##### Source data #####

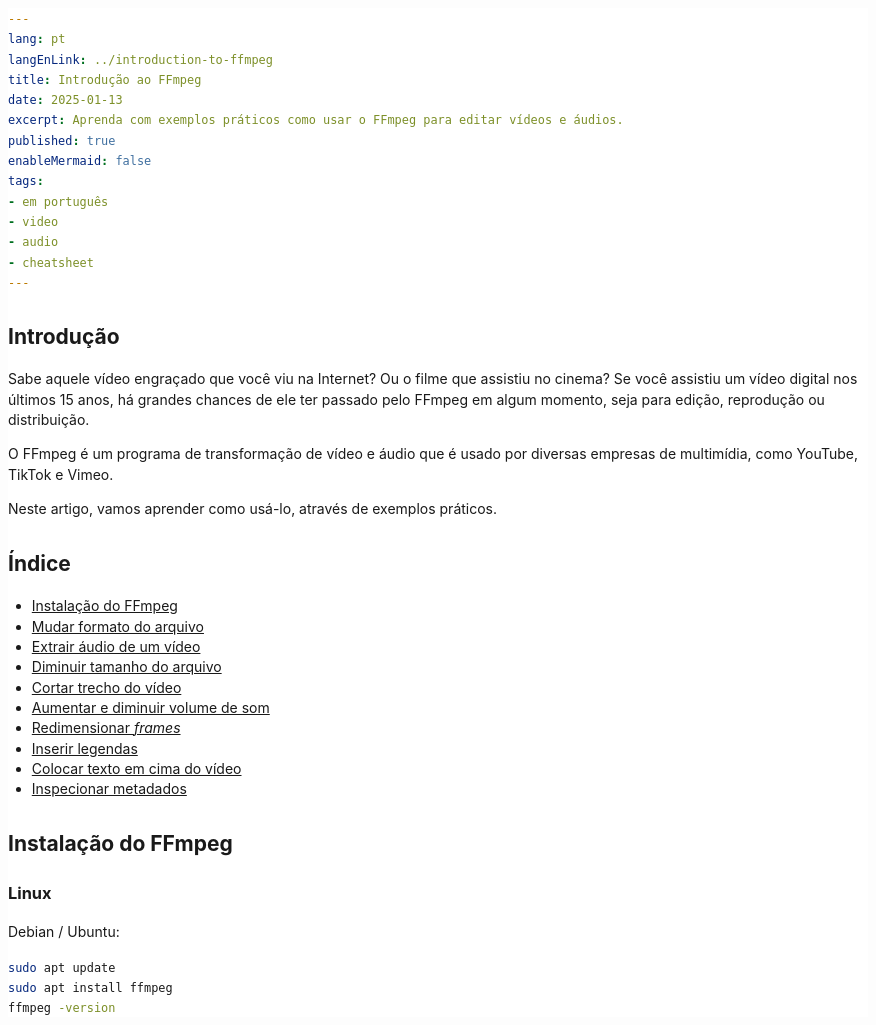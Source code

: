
 ```yaml
---
lang: pt
langEnLink: ../introduction-to-ffmpeg
title: Introdução ao FFmpeg
date: 2025-01-13
excerpt: Aprenda com exemplos práticos como usar o FFmpeg para editar vídeos e áudios.
published: true
enableMermaid: false
tags:
- em português
- video
- audio
- cheatsheet
---
```


## Introdução

Sabe aquele vídeo engraçado que você viu na Internet? Ou o filme que assistiu no cinema? Se você assistiu um vídeo digital nos últimos 15 anos, há grandes chances de ele ter passado pelo FFmpeg em algum momento, seja para edição, reprodução ou distribuição.

O FFmpeg é um programa de transformação de vídeo e áudio que é usado por diversas empresas de multimídia, como YouTube, TikTok e Vimeo.

Neste artigo, vamos aprender como usá-lo, através de exemplos práticos.

## Índice

- [Instalação do FFmpeg](#instalação-do-ffmpeg)
- [Mudar formato do arquivo](#mudar-formato-do-arquivo)
- [Extrair áudio de um vídeo](#extrair-áudio-de-um-vídeo)
- [Diminuir tamanho do arquivo](#diminuir-tamanho-do-arquivo)
- [Cortar trecho do vídeo](#cortar-trecho-do-vídeo)
- [Aumentar e diminuir volume de som](#aumentar-e-diminuir-volume-de-som)
- [Redimensionar *frames*](#redimensionar-frames)
- [Inserir legendas](#inserir-legendas)
- [Colocar texto em cima do vídeo](#colocar-texto-em-cima-do-vídeo)
- [Inspecionar metadados](#inspecionar-metadados)

## Instalação do FFmpeg

### Linux

Debian / Ubuntu:

```sh
sudo apt update
sudo apt install ffmpeg
ffmpeg -version
```
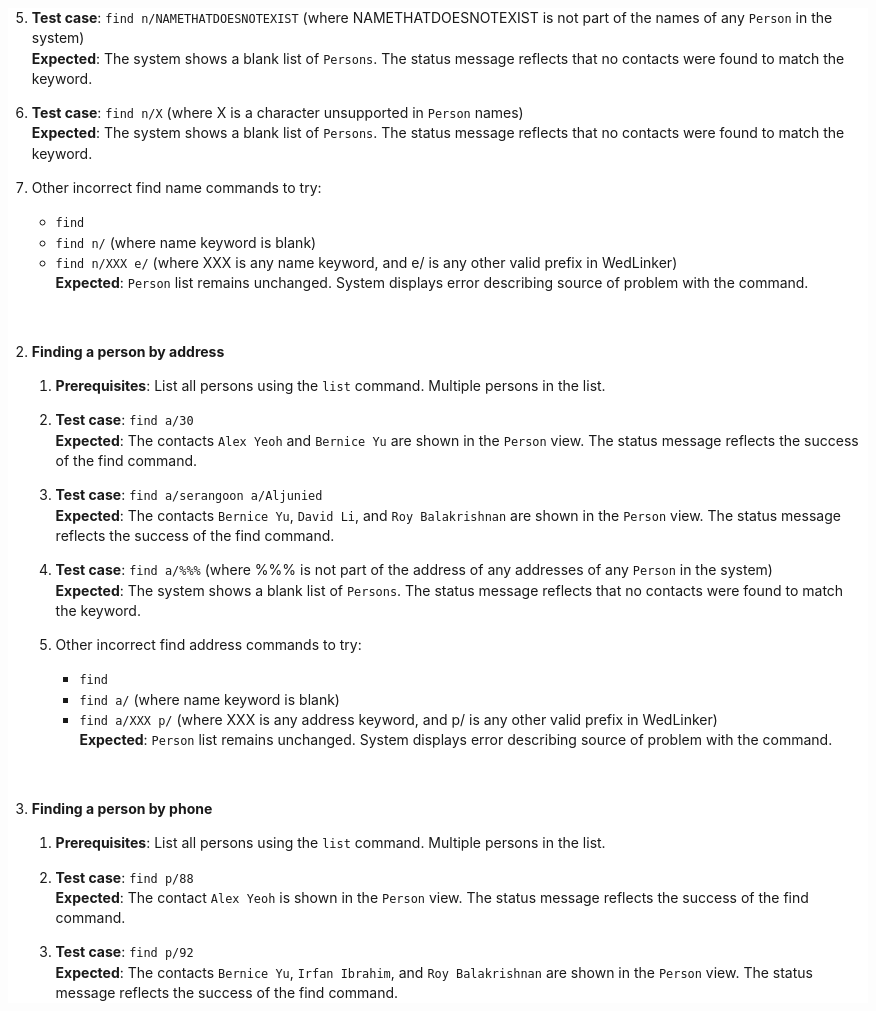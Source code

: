   5. **Test case**:  `find n/NAMETHATDOESNOTEXIST` (where NAMETHATDOESNOTEXIST is not part of the names of any `Person` in the system) <br>
      **Expected**: The system shows a blank list of `Persons`. The status message reflects that no contacts were found to match the keyword.

   6. **Test case**: `find n/X` (where X is a character unsupported in `Person` names) <br>
      **Expected**: The system shows a blank list of `Persons`. The status message reflects that no contacts were found to match the keyword.

   7. Other incorrect find name commands to try:
      * `find`
      * `find n/` (where name keyword is blank)
      * `find n/XXX e/` (where XXX is any name keyword, and e/ is any other valid prefix in WedLinker)
        <br>
      **Expected**: `Person` list remains unchanged. System displays error describing source of problem with the command.

<br>

2. **Finding a person by address**

    1. **Prerequisites**: List all persons using the `list` command. Multiple persons in the list. <br>

    2. **Test case**: `find a/30` <br>
       **Expected**: The contacts `Alex Yeoh` and `Bernice Yu` are shown in the `Person` view. The status message reflects the success of the find command.

    3. **Test case**: `find a/serangoon a/Aljunied` <br>
       **Expected**: The contacts `Bernice Yu`, `David Li`, and `Roy Balakrishnan` are shown in the `Person` view. The status message reflects the success of the find command.

    4. **Test case**:  `find a/%%%` (where %%%  is not part of the address of any addresses of any `Person` in the system) <br>
       **Expected**: The system shows a blank list of `Persons`. The status message reflects that no contacts were found to match the keyword.

    5. Other incorrect find address commands to try:
        * `find`
        * `find a/` (where name keyword is blank)
        * `find a/XXX p/` (where XXX is any address keyword, and p/ is any other valid prefix in WedLinker)
          <br>
        **Expected**: `Person` list remains unchanged. System displays error describing source of problem with the command.

<br>

3. **Finding a person by phone**

    1. **Prerequisites**: List all persons using the `list` command. Multiple persons in the list. <br>

    2. **Test case**: `find p/88` <br>
       **Expected**: The contact `Alex Yeoh` is shown in the `Person` view. The status message reflects the success of the find command.

    3. **Test case**: `find p/92` <br>
       **Expected**: The contacts `Bernice Yu`, `Irfan Ibrahim`, and `Roy Balakrishnan` are shown in the `Person` view. The status message reflects the success of the find command.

#####

= Exercise instructions =
Reproduce the material above from its first line through the line containing "- [Mudar formato", both ends included, and skip every picture.

= Worked solution =
Source code

:
 ```yaml
---
lang: pt
langEnLink: ../introduction-to-ffmpeg
title: Introdução ao FFmpeg
date: 2025-01-13
excerpt: Aprenda com exemplos práticos como usar o FFmpeg para editar vídeos e áudios.
published: true
enableMermaid: false
tags:
- em português
- video
- audio
- cheatsheet
---
```


## Introdução

Sabe aquele vídeo engraçado que você viu na Internet? Ou o filme que assistiu no cinema? Se você assistiu um vídeo digital nos últimos 15 anos, há grandes chances de ele ter passado pelo FFmpeg em algum momento, seja para edição, reprodução ou distribuição.

O FFmpeg é um programa de transformação de vídeo e áudio que é usado por diversas empresas de multimídia, como YouTube, TikTok e Vimeo.

Neste artigo, vamos aprender como usá-lo, através de exemplos práticos.

## Índice

- [Instalação do FFmpeg](#instalação-do-ffmpeg)
- [Mudar formato do arquivo](#mudar-formato-do-arquivo)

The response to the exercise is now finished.